I did a garage floor a few years ago with concrete floor paint from Wickes. It didn't do too well, the concrete top surface lifted after a while in a few places then it got a bit damp and that made the paint flake.

I think my disaster was due in part to me not sealing the floor prior to painting.

Would you be able to use a self-levelling compound on your floor before painting? Maybe by making a dam across the center and doing it in two halves? I used it on a conservatory floor once and the results were very good, easy to lay too just mixed it in a muck bucket and pored it over the floor, set really hard and very level.

Just a thought.

Mick


----------



## Benchwayze (26 Mar 2012)

Hi Paul, 

I think PVA (Unibond) will be a good sealer, but whilst I don't want a slippery surface (Although the rubber mat would solve that problem) I do want one that wont wear the castors away too much. So PVA might be a good idea as a first coat. 

Mick, 

My shop is a garage. So the floor slopes towards the doors very slightly, but too much to use a self levelling compound. If I went that route, there would be a trip hazard right at the entrance.


----------



## RogerM (26 Mar 2012)

I have exactly the same problem John with a very rough concrete floor which was very poorly leveled and smoothed out, and with no separate screed laid over the top. There are loads of potholes to catch the castors on my movable kit. Like you, I have a garage full of kit and timber and nowhere to put it whilst the floor is sorted. 

What I may do is temporarily shift everything to one side of the garage, screw a batten down the centre and then lay a new screed on the cleared side. Then shift everything back again and do the second half. However, not sure how expensive this would be given that I'm not sure that I have the skills to lay a good screed.
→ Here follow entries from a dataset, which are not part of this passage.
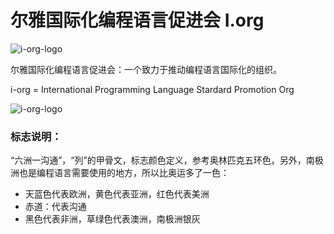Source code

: 尔雅国际化编程语言促进会 I.org
==================================

![i-org-logo](i-org.png)

尔雅国际化编程语言促进会：一个致力于推动编程语言国际化的组织。

i-org = International Programming Language Stardard Promotion Org

![i-org-logo](i-org-standard-n.png)



### 标志说明： ###

“六洲一沟通”，“列”的甲骨文，标志颜色定义，参考奥林匹克五环色，另外，南极洲也是编程语言需要使用的地方，所以比奥运多了一色：

+ 天蓝色代表欧洲，黄色代表亚洲，红色代表美洲
+ 赤道：代表沟通
+ 黑色代表非洲，草绿色代表澳洲，南极洲银灰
Possibly use a self leveling compound? Or lay an 18mm plywood floor?

Whatever you end up doing I'll be interested in how you go about it.


----------



## Benchwayze (26 Mar 2012)

Whoever laid my garage floor thought it funny to put a child's shoe on the end of a stick and plonk it down right in the centre of the floor. So I have that to fill in. Otherwise it isn't so bad. Just continually raising dust and is impossible to sweep clear. The foot print I shall fill with resin, and probably paint it a different colour, so it remains visible but not an actual impression any more! 8)


----------



## jasonB (26 Mar 2012)

My own workshop is screeded and the Dulux Trade floor paint has held up well, not even worn through on the heavily trafficed areas over 14yrs.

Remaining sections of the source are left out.